[Stored data]
..............................

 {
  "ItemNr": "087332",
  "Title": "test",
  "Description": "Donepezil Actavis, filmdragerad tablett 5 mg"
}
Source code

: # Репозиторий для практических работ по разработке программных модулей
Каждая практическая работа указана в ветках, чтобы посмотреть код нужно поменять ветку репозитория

..............................

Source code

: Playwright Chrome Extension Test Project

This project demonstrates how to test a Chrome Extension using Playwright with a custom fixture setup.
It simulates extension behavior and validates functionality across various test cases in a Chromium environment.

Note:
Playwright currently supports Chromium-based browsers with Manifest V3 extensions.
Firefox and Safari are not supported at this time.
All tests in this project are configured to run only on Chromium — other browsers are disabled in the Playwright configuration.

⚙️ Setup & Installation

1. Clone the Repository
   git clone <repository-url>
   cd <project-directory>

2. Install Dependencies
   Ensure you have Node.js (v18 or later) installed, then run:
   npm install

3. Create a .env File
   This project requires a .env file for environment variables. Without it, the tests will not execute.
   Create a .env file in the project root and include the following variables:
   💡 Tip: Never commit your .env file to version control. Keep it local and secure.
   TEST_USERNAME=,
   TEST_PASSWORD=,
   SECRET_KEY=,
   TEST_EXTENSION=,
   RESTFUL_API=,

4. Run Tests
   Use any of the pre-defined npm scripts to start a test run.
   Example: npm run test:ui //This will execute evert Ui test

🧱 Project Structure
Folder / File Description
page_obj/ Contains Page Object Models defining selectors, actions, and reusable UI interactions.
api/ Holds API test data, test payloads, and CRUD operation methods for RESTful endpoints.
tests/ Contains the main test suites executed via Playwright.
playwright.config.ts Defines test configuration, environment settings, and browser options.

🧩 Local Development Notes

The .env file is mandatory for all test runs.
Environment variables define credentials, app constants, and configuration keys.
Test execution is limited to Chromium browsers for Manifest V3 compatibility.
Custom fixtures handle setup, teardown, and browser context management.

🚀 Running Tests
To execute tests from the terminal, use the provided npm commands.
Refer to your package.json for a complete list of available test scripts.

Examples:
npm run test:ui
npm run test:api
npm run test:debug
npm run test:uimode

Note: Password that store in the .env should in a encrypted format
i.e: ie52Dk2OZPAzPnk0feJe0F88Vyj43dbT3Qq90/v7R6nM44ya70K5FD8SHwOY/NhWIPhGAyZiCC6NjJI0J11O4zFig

..............................

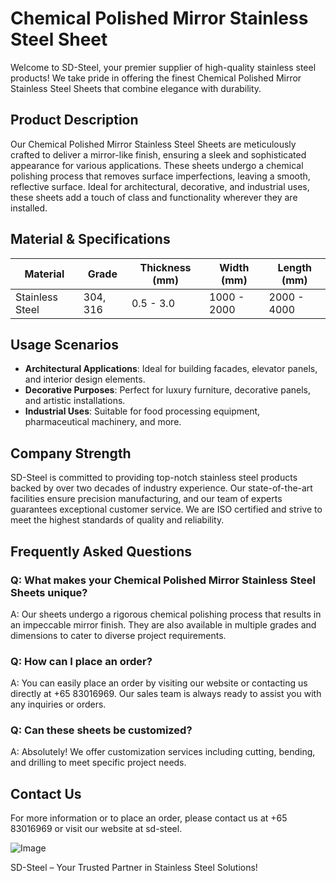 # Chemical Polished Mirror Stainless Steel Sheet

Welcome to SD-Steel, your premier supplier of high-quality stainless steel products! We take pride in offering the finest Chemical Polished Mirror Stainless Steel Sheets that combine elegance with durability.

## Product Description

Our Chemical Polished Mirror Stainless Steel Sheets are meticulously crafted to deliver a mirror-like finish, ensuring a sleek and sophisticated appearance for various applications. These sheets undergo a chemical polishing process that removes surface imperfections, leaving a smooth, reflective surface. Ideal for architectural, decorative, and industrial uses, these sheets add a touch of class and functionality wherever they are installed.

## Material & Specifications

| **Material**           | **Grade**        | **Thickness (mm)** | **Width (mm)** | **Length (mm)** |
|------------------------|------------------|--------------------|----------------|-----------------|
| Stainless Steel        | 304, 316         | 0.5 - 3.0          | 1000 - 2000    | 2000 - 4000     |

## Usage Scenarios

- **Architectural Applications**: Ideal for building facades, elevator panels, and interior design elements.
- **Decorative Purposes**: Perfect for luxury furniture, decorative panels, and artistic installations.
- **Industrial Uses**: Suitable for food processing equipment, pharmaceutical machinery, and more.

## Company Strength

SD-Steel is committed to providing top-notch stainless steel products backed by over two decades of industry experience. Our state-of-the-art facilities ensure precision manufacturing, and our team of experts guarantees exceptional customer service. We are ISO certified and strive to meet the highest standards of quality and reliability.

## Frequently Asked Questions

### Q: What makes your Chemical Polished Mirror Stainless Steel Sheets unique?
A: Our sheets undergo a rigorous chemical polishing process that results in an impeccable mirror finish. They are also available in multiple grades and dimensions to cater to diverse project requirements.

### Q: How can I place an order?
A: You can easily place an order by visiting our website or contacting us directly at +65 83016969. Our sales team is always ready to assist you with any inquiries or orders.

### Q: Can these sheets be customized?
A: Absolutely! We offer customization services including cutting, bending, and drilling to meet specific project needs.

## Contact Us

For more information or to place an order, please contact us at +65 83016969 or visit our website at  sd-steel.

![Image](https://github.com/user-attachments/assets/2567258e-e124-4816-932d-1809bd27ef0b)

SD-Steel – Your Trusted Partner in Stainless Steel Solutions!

..............................

Using the data above, say how many lines include the word "Chrome". Write only that number.

2